5.2 Comparisons with State-of-the-Art Methods

Finally, the results of our network with existing best-performing methods which contain handcrafted features and deep neural networks are evaluated.

Caltech-Test reasonable subset: we compare the result of our network with existing best-performing methods, including VJ [25], HOG [4], ACF-Caltech [5], MT-DPM [29], MTDPM+Context [29], JointDeep [16], SDN [11], ACF+SDT [20], InformedHaar [33], ACF-Caltech+ [14], SpatialPooling [19], LDCF [14], Katamari [3], SpatialPooling+ [18],TA-CNN [24],CCF [30], CCF+CF [30]. Figure 3(a) reports the results, and our method achieves the smallest miss rate (13.74 \(\%\)) compared to all existing methods.

INRIA: We compare the result of our network with existing best-performing methods, including ACF, VeryFast [1], SCCpriors [31], LDCF, Roerei Z [2], SketchTokens [10], SpatialPooling, and parts method mentioned in Sect. 4.1. As shown in Fig. 3(c), our method achieves the lowest miss rate.

Fig. 4.
figure 4

Compares with ACF, our network show a good performance in hard negatives mining, the scores in hard negatives is discriminative than ACF.

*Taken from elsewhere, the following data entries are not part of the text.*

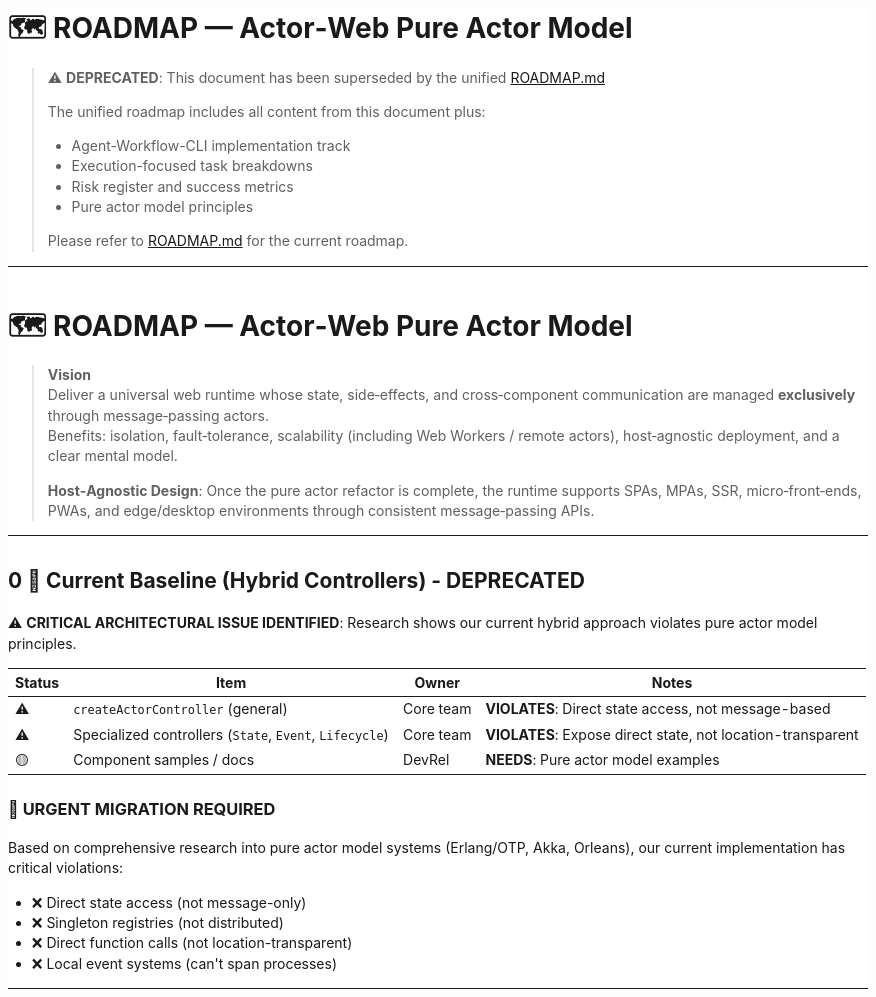# 🗺️ ROADMAP — Actor‑Web Pure Actor Model

> ⚠️ **DEPRECATED**: This document has been superseded by the unified [ROADMAP.md](./ROADMAP.md)
> 
> The unified roadmap includes all content from this document plus:
> - Agent-Workflow-CLI implementation track
> - Execution-focused task breakdowns
> - Risk register and success metrics
> - Pure actor model principles
> 
> Please refer to [ROADMAP.md](./ROADMAP.md) for the current roadmap.

---

# 🗺️ ROADMAP — Actor‑Web Pure Actor Model

> **Vision**  
> Deliver a universal web runtime whose state, side‑effects, and cross‑component communication are managed **exclusively** through message‑passing actors.  
> Benefits: isolation, fault‑tolerance, scalability (including Web Workers / remote actors), host‑agnostic deployment, and a clear mental model.
> 
> **Host‑Agnostic Design**: Once the pure actor refactor is complete, the runtime supports SPAs, MPAs, SSR, micro‑front‑ends, PWAs, and edge/desktop environments through consistent message‑passing APIs.

---

## 0 🌱 Current Baseline (Hybrid Controllers) - DEPRECATED

⚠️ **CRITICAL ARCHITECTURAL ISSUE IDENTIFIED**: Research shows our current hybrid approach violates pure actor model principles.

| Status | Item | Owner | Notes |
| ------ | ---- | ----- | ----- |
| ⚠️ | `createActorController` (general) | Core team | **VIOLATES**: Direct state access, not message-based |
| ⚠️ | Specialized controllers (`State`, `Event`, `Lifecycle`) | Core team | **VIOLATES**: Expose direct state, not location-transparent |
| 🟡 | Component samples / docs | DevRel | **NEEDS**: Pure actor model examples |

### 🚨 **URGENT MIGRATION REQUIRED**
Based on comprehensive research into pure actor model systems (Erlang/OTP, Akka, Orleans), our current implementation has critical violations:
- ❌ Direct state access (not message-only)
- ❌ Singleton registries (not distributed)
- ❌ Direct function calls (not location-transparent)
- ❌ Local event systems (can't span processes)

---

5.3 Evaluation on Hard Negatives Mining

In order to evaluate our method on hard negatives mining intuitively, we chose twenty images (hard negatives) which are difficult to other methods in Caltech dataset. The scores of ACF are as our baseline in the evaluation, and the scores of our network are calculated by softmax functions. To be fair, the scores of ACF are normalized to [−1,1]. Figure 4 shows that our method have a good performance to mine the hard negatives.

6 Conclusions

In this paper, with the plenty negative and positive samples, MC-net and WA-CNN are introduced to associated work for mining the hard negatives in pedestrian detection. They enforce the intra-class and inter-class differences using the properties of low-level and high-level features in a CNN model. Under the network, the problem of input size was alleviated by a flexible using on RPN. Extensive experiments demonstrate the effectiveness of the proposed method.